Directions:
Copy out every line of the data where the word "excluded" is found.

Saved entries:
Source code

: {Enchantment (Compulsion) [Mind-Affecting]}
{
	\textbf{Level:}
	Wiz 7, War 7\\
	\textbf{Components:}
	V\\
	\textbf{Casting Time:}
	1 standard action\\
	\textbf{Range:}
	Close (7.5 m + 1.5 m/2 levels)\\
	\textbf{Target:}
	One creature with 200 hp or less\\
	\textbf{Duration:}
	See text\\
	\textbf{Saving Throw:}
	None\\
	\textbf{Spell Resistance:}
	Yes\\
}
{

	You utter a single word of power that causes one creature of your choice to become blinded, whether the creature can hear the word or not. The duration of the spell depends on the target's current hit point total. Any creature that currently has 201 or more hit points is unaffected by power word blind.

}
--
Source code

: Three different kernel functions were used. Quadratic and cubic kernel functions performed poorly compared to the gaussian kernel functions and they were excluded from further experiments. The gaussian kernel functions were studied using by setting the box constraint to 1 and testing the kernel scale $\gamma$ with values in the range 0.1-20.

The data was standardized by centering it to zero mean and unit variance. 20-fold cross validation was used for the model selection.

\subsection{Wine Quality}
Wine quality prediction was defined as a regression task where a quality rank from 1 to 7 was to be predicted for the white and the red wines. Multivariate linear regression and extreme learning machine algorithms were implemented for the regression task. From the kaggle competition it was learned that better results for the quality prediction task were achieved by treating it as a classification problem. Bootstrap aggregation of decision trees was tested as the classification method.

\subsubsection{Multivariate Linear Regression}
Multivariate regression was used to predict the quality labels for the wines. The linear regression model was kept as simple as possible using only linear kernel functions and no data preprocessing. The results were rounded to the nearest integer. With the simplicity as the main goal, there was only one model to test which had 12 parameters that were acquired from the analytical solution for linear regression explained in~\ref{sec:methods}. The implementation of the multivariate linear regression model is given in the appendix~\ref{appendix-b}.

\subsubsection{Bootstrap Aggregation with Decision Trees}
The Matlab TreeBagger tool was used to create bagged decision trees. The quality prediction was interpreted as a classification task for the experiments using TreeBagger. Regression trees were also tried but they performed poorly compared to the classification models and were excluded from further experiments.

The completed task:
: Three different kernel functions were used. Quadratic and cubic kernel functions performed poorly compared to the gaussian kernel functions and they were excluded from further experiments. The gaussian kernel functions were studied using by setting the box constraint to 1 and testing the kernel scale $\gamma$ with values in the range 0.1-20.
The Matlab TreeBagger tool was used to create bagged decision trees. The quality prediction was interpreted as a classification task for the experiments using TreeBagger. Regression trees were also tried but they performed poorly compared to the classification models and were excluded from further experiments.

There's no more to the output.